A surge in emigration to Taiwan by Hongkongers in recent years can be attributed to the desire of Hong Kong people for a better lifestyle and lower cost of living, a Taiwan official said.
Eric Chu Li-luan, chairman of Taiwan’s ruling Kuomintang party and the mayor of New Taipei City, said in Hong Kong Monday that Taiwan has been attracting more immigrants as well as visitors from Hong Kong over the past ten years.
A flood of mainland visitors to Hong Kong may be prompting locals to escape the overcrowded city and seek a leisurely lifestyle in Taiwan, Chu said, according to Apple Daily.
At a forum organized by the Asia-Pacific Taiwan Federation of Industry & Commerce, Chu pointed out that Taiwan hosted a total of 1.25 million Hong Kong visitors in 2014, compared to about 350,000 ten years ago.
In addition to cheaper prices and friendliness of the Taiwan people, the island’s democracy system is also an attraction for visitors and potential immigrants, he said.

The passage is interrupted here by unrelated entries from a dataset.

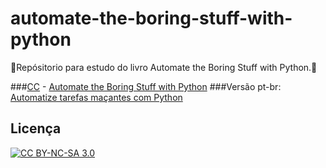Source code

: # automate-the-boring-stuff-with-python
:book:Repósitorio para estudo do livro Automate the Boring Stuff with Python.:snake:

###[CC](https://creativecommons.org/) - [Automate the Boring Stuff with Python](https://automatetheboringstuff.com/)
###Versão pt-br: [Automatize tarefas maçantes com Python](http://www.novatec.com.br/livros/automatizepython/)



## Licença

[![CC BY-NC-SA 3.0](http://mirrors.creativecommons.org/presskit/buttons/88x31/svg/by-nc-sa.svg)](https://creativecommons.org/licenses/by-nc-sa/3.0/)
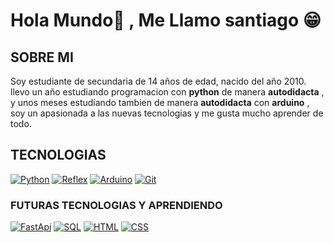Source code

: # Hola Mundo👋 , Me Llamo santiago 😁

## SOBRE MI
Soy estudiante de secundaria de 14 años de edad, nacido del año 2010.
llevo un año estudiando programacion con __python__ de manera __autodidacta__ , y unos meses estudiando tambien de manera __autodidacta__ con __arduino__ , soy un apasionada a las nuevas tecnologias y me gusta mucho aprender de todo.

## TECNOLOGIAS

[![Python](https://img.shields.io/badge/Python-blue?style=for-the-badge&logo=python&logoColor=white&labelColor=101010)]()
[![Reflex](https://img.shields.io/badge/Reflex-purple?style=for-the-badge&logo=Reflex&logoColor=white&labelColor=101010)]()
[![Arduino](https://img.shields.io/badge/Arduino-skyblue?style=for-the-badge&logo=Arduinoi&logoColor=white&labelColor=101010)]()
[![Git](https://img.shields.io/badge/Git-red?style=for-the-badge&logo=Git&logoColor=white&labelColor=101010)]()

### FUTURAS TECNOLOGIAS Y APRENDIENDO
[![FastApi](https://img.shields.io/badge/FastApi-green?style=for-the-badge&logo=FastApi&logoColor=white&labelColor=101010)]()
[![SQL](https://img.shields.io/badge/SQL-232F3E?style=for-the-badge&logo=MySQL&logoColor=white&labelColor=101010)]()
[![HTML](https://img.shields.io/badge/HTML-redblack?style=for-the-badge&logo=HTML5&logoColor=white&labelColor=101010)]()
[![CSS](https://img.shields.io/badge/CSS-blue?style=for-the-badge&logo=CSS3&logoColor=white&labelColor=101010)]()
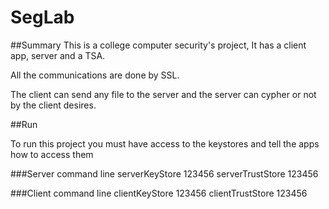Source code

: # SegLab
##Summary
This is a college computer security's project, It has a client app, server and a TSA.

All the communications are done by SSL.

The client can send any file to the server and the server can cypher or not by the client desires.

##Run

To run this project you must have access to the keystores and tell the apps how to access them

###Server command line
serverKeyStore 123456 serverTrustStore 123456

###Client command line
clientKeyStore 123456 clientTrustStore 123456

Taiwan’s biggest advantage is its people, rather than the island’s natural scenery or historical sites, Chu said.
About 7,600 Hong Kong people emigrated to Taiwan last year, compared to around 1,600 ten years ago, according to him.
Taiwan is good place to live, Chu said, suggesting that more Hongkongers can look at moving to the island.
Taiwan now has no limit on mainland visitors traveling under the Individual Visit scheme, but the island caps the number of those traveling with tourism groups at 5,000 a day.
Compared to tens of millions of mainlanders visiting Hong Kong annually, only some three million mainlanders came to Taiwan last year, Chu noted.
It means less overcrowding compared to Hong Kong.
While cross-border visitors are welcome, authorities must strive for quality tourism and also take into account the feelings of locals, Chu said.
Chu, who was on a three-day visit to Hong Kong, is seen as a potential candidate in Taiwan’s 2016 presidential election.
Asked if he supports the pro-democracy Umbrella Movement in Hong Kong, Chu only said that he supports and cares about everything that is related to democracy, as it is a universal value.
Meanwhile, following a dinner banquet with Hong Kong leader Leung Chun-ying Monday night, Chu said the two only discussed issues such as social welfare and medical care, and nothing on political reforms and the Individual Visit scheme.
Leung did not try to convey anything on behalf of Beijing, according to Chu.